I saw a kid put his ski boots on the wrong feet once  It was only after he snapped into his bindings did he realize there was a problem.


----------



## thinnmann (Jan 3, 2008)

On the lift: smoking cigarettes and doing stuff like this


----------



## scootertig (Jan 3, 2008)

krisskis said:


> No one rocks the neon better than me...Killington circa the 80s...hahaha



Had a spotting of some SERIOUS neon at Stowe last Sunday on the "Easy Mile".  A bright yellow one-piece skiing with a bright pink one-piece.  I think the logo on the back said "AHLO" or something like that.  It was definitely, um, noticeable.

aaron


----------



## MrMagic (Jan 3, 2008)

krisskis said:


> No one rocks the neon better than me...Killington circa the 80s...hahaha



the white rear entry boots complete the gaper skiing experence BTW a great photo !


----------



## ta&idaho (Jan 3, 2008)

I personally love terrain park "gapers."

Few things are funnier than an otherwise talented skier with no terrain park skills (like me or my buddy featured below) try to go hang with the kids in the park.









In fairness to his rockin' outfit, the picture was taken on April Fool's Day 2007:








Oh, and although you can't tell from the picture very well, I am in fact sporting a fanny pack that my mom had carefully embroidered my name into with teal-colored thread.  Rad.


----------



## Grassi21 (Jan 3, 2008)

I think bvibert will remember this one from the Hunter gathering.  This guy wasn't really a gaper.  I think he was more or less getting out with whatever gear he could find.  On one hand he wore a knit wool glove.  On the other an oven mitt with chili peppers on it and tightened up around the wrist with some duct tape.


----------



## ski220 (Jan 3, 2008)

Grassi21 said:


> I think bvibert will remember this one from the Hunter gathering.  This guy wasn't really a gaper.  I think he was more or less getting out with whatever gear he could find.  On one hand he wore a knit wool glove.  On the other an oven mitt with chili peppers on it and tightened up around the wrist with some duct tape.



He may have had a cast or something on the one hand.  Pretty inventive I think.  

Don't mean to stomp on the thread that everybody's haveing so much fun with but - Being a Gaper is a being clueless.  It's an state of being, not a state of fashion.  Hey, I still think one piece powder suits are the way to go.


----------



## ski220 (Jan 3, 2008)

Mark_151 said:


> I used to use a hydration fanny pack when I climbed, until someone told me I looked like I had a load in my pants in this picture.
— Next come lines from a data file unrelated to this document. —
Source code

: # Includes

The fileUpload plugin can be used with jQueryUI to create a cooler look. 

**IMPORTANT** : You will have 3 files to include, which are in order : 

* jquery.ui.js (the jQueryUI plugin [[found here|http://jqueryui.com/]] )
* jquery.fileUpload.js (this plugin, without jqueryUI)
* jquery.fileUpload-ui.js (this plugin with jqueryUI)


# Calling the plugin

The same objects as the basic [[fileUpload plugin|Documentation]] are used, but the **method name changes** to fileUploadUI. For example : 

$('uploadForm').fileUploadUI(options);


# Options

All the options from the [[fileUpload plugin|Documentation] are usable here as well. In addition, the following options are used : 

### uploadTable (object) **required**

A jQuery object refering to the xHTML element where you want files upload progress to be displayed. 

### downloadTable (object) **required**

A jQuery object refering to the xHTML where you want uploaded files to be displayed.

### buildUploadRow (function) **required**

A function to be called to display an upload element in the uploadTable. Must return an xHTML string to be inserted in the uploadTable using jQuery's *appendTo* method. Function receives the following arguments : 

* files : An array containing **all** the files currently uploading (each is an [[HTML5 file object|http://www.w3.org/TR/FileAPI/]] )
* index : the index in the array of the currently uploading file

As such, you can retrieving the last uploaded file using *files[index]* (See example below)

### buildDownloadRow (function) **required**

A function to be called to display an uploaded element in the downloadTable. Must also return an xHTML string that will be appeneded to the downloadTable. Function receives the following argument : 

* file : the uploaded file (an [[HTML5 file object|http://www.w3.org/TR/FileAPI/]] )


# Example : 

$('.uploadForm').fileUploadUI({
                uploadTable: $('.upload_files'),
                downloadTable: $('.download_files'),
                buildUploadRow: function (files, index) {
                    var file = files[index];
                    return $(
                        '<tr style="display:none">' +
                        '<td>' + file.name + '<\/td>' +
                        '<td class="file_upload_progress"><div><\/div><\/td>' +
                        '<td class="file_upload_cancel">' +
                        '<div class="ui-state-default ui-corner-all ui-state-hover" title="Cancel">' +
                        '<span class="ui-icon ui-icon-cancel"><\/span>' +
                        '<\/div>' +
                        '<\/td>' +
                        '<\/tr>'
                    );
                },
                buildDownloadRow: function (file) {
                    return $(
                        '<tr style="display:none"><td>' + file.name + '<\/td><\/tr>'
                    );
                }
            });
Then I stopped.



 If I was up there i wouldn't care WHAT anybody thought.


----------



## Mildcat (Jan 4, 2008)

Mark_151 said:


> I used to use a hydration fanny pack when I climbed, until someone told me I looked like I had a load in my pants in this picture. Then I stopped.



If someone gives you a hard time about your fanny pack in that pic then tell them to climb up there and take it from you. That would shut me right up. :wink:


----------



## billski (Jan 4, 2008)

thinnmann said:


> On the lift: smoking cigarettes and doing stuff like this



That's not gaper; that's hoodlum vandalism.  I'd take their ticket away and throw them out.  I'd never do that to a gaper (because someday soon a gaper will be just like me: and advanced gaper :razz:


----------



## billski (Jan 4, 2008)

ski220 said:


> He may have had a cast or something on the one hand.  Pretty inventive I think.
> 
> Don't mean to stomp on the thread that everybody's haveing so much fun with but - Being a Gaper is a being clueless.  It's an state of being, not a state of fashion.  Hey, I still think one piece powder suits are the way to go.
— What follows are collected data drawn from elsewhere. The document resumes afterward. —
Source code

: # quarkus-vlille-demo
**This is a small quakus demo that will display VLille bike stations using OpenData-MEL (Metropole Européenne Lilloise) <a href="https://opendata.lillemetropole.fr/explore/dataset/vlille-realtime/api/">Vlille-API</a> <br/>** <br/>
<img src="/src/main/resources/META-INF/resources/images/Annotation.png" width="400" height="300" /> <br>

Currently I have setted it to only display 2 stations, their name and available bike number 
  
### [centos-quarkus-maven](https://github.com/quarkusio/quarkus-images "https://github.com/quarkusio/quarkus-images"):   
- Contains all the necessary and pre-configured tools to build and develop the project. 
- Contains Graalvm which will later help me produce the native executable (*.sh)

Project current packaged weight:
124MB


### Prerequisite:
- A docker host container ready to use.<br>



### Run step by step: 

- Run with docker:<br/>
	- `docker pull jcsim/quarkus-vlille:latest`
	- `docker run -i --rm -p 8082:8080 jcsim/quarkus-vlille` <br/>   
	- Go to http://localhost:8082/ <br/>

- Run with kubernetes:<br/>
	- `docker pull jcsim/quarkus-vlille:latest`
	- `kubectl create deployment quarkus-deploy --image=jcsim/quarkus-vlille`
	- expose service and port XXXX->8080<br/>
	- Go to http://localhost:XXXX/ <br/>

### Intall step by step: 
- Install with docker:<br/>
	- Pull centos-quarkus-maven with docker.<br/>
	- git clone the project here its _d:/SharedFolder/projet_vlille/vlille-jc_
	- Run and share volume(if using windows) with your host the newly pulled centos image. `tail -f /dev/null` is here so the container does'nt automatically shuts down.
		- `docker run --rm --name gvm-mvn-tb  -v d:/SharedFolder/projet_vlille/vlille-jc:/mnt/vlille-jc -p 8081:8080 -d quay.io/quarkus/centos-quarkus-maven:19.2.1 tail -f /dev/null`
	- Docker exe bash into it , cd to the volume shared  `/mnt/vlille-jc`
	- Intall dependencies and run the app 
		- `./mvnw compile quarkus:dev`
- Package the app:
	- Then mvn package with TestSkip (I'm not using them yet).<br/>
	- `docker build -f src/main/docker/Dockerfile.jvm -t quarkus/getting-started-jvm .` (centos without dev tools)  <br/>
You're right, we're speaking mostly about fashion blunders, which is fun, if we don't forget to mock ourselves as well.  

They're great to look at, but it's difficult to persuade most women to wear them - too many logistics issues....:smile:


----------



## billski (Jan 4, 2008)

scootertig said:


> Had a spotting of some SERIOUS neon at Stowe last Sunday on the "Easy Mile".  A bright yellow one-piece skiing with a bright pink one-piece.  I think the logo on the back said "AHLO" or something like that.  It was definitely, um, noticeable.
> 
> aaron



sounds like a candidate for BC skiing avi gear...:razz:


----------



## billski (Jan 4, 2008)

ski220 said:


> He may have had a cast or something on the one hand.  Pretty inventive I think.
> 
> Don't mean to stomp on the thread that everybody's haveing so much fun with but - Being a Gaper is a being clueless.  It's an state of being, not a state of fashion.  Hey, I still think one piece powder suits are the way to go.
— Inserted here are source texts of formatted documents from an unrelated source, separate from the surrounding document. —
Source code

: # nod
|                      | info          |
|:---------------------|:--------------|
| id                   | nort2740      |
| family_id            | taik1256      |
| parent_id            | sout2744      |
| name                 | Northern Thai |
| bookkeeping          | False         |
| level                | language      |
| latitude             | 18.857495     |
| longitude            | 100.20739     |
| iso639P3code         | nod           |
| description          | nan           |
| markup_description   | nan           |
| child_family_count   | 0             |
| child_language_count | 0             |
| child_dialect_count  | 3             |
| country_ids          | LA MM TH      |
Well then I fit that definition perfectly.  Like the time I drove off with my skis in the rack atop the car, but the racks not closed.  First (and hopefully last) time my skis went airborne at 55mph
I get the :dunce: and the gaper award together for that.


----------



## bvibert (Jan 4, 2008)

Greg said:


> *OUCH! * :-o
> 
> You just got laid out by the old lady there big man! :lol:



eh, it happens...



Grassi21 said:


> I think bvibert will remember this one from the Hunter gathering.  This guy wasn't really a gaper.  I think he was more or less getting out with whatever gear he could find.  On one hand he wore a knit wool glove.  On the other an oven mitt with chili peppers on it and tightened up around the wrist with some duct tape.



That was definitely interesting.  It reminded of that show Malcolm in the Middle where one of the kids in the 'special needs' class had to constantly have oven mitts duct taped to his hands so he wouldn't hurt himself...


----------



## thinnmann (Jan 4, 2008)

billski said:


> You're right, we're speaking mostly about fashion blunders, which is fun, if we don't forget to mock ourselves as well.
> 
> They're great to look at, but it's difficult to persuade most women to wear them - too many logistics issues....:smile:



After posting my graffitti pic, I actually looked up "Gaper" at Dictionary.com and Wikipedia.  Dictionary.com had unrelated definitions, but acording to Wikipedia, a gaper is

_Beginner in skiing

It is also a term for beginners on a downhill skiing mountain, generally coming from either Texas or California. Many mountains have a "gaper day," where locals to the mountain dress up as beginners. These people over estimate their skiing ability and have a "yard sale" as they spill their gear down the mountain slopes.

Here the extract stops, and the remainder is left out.